In May, a school board meeting in Utah erupted into chaos as dozens of people angrily protested the state’s school mask policy. About two months later, members of that angry mob could face up to six months in prison and fines of up to $1,000, CBS affiliate KUTV reports.
Eleven people were charged with disorderly conduct and disrupting a public meeting this week, a spokesperson for Granite School District confirmed to CBS News. The charges were filed by the South Salt Lake City Attorney.
When Utah met the criteria for statewide COVID-19 mandates to be lifted, Utah Department of Health decided to continue to require masks for K-12 students for the final weeks of the school year, KUTV reports.
That prompted dozens of protesters to show up to a May 4 Granite School Board meeting — even though masks were not on the agenda.

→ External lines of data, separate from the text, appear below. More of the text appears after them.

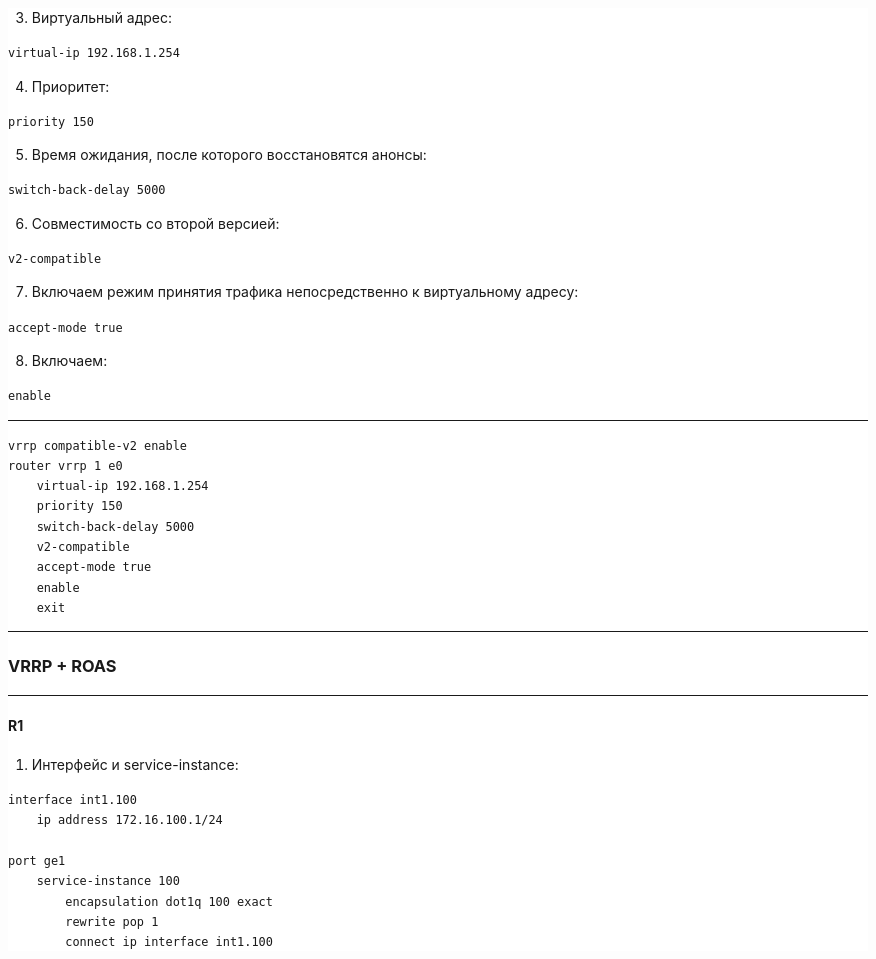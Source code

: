 3. Виртуальный адрес:
```
virtual-ip 192.168.1.254
```

4. Приоритет:
```
priority 150
```

5. Время ожидания, после которого восстановятся анонсы:
```
switch-back-delay 5000
```

6. Совместимость со второй версией:
```
v2-compatible
```

7. Включаем режим принятия трафика непосредственно к виртуальному адресу:
```
accept-mode true
```

8. Включаем:
```
enable
```

---
```
vrrp compatible-v2 enable
router vrrp 1 e0
	virtual-ip 192.168.1.254
	priority 150
	switch-back-delay 5000
	v2-compatible
	accept-mode true
	enable
	exit
```
---

### VRRP + ROAS
---
#### R1

1. Интерфейс и service-instance:
```
interface int1.100
	ip address 172.16.100.1/24

port ge1
	service-instance 100
		encapsulation dot1q 100 exact
		rewrite pop 1
		connect ip interface int1.100
```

Video from the meeting shows a parent speak up in support of the mask mandate: “Do not change your game plan in the ninth inning and acquiesce,” she said. Other people began shouting, some chanting “No more masks.”
When former board member and current state senator Kathleen Riebe got up to the podium to talk about teacher appreciation, she was booed by the group.
As the shouting continued, one board member yelled out a motion to adjourn the meeting, which was quickly seconded. Although the meeting ended, the protests continued and police were called to deescalate the situation.
Following the out-of-control meeting, the Granite School Board released a statement saying it “believes and encourages a diversity of opinions when shared in respectful and civil manner and will continue to encourage civil discourse as a model for the children which we have stewardship over,” according to KUTV.
Now, at least 11 people who were there face Class B misdemeanor charges, KUTV reports.
In a statement to CBS News, a spokesperson for Granite School District said “because many of the individuals were not associated with the district as patrons or residents, there was an extended amount of time needed to identify the perpetrators as part of this investigation.”
The spokesperson said a 12th suspect wanted in the case has not yet been identified and police are seeking information about their identity.
“While there was a police presence at the meeting, the decision was made in advance to be non-confrontational unless the situation became violent,” the statement continued. “Regardless, there are repercussions for these actions and the board was unable to conduct its business as a result of these disruptive criminal actions.”
“The board and district encourage civil discourse as we model appropriate behavior for our children and students,” the spokesperson said.